What you are asked to do – Your answer must be an exact transcription of the lines from the line with "那是一张以白色为基调的美丽桌" through the final line of the data.

[Dataset entries]
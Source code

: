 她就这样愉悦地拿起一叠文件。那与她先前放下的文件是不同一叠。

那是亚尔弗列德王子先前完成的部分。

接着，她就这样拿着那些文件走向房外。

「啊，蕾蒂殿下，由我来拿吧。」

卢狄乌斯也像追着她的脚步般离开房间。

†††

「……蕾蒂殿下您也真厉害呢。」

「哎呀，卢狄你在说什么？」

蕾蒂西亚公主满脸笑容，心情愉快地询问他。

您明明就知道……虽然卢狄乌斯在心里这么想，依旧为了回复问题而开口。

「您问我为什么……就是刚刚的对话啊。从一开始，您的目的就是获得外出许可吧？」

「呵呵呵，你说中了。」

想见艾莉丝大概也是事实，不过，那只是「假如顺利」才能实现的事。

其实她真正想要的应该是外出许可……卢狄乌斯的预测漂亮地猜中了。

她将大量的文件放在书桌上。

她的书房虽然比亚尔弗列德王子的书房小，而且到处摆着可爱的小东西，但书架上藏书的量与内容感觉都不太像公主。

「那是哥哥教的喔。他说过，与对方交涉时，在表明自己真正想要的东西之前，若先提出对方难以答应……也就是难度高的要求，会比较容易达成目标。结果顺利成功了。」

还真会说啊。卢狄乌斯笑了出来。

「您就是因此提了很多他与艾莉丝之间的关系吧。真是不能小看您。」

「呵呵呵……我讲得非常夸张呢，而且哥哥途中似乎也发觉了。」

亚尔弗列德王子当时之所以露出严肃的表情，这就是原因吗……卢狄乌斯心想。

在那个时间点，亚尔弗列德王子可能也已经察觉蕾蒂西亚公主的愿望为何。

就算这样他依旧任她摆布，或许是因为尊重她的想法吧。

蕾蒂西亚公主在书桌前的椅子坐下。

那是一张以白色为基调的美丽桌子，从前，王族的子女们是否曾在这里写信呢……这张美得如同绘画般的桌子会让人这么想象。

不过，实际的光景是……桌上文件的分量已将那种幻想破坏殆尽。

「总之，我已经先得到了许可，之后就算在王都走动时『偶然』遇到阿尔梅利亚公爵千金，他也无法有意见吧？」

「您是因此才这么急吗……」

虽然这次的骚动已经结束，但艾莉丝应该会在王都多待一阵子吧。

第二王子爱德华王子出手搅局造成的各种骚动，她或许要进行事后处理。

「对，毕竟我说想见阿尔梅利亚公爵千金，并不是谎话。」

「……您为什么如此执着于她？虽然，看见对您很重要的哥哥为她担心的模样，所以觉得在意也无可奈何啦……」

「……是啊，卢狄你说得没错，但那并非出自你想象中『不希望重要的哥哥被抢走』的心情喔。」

Result for this task –
那是一张以白色为基调的美丽桌子，从前，王族的子女们是否曾在这里写信呢……这张美得如同绘画般的桌子会让人这么想象。

不过，实际的光景是……桌上文件的分量已将那种幻想破坏殆尽。

「总之，我已经先得到了许可，之后就算在王都走动时『偶然』遇到阿尔梅利亚公爵千金，他也无法有意见吧？」

「您是因此才这么急吗……」

虽然这次的骚动已经结束，但艾莉丝应该会在王都多待一阵子吧。

第二王子爱德华王子出手搅局造成的各种骚动，她或许要进行事后处理。

「对，毕竟我说想见阿尔梅利亚公爵千金，并不是谎话。」

「……您为什么如此执着于她？虽然，看见对您很重要的哥哥为她担心的模样，所以觉得在意也无可奈何啦……」

「……是啊，卢狄你说得没错，但那并非出自你想象中『不希望重要的哥哥被抢走』的心情喔。」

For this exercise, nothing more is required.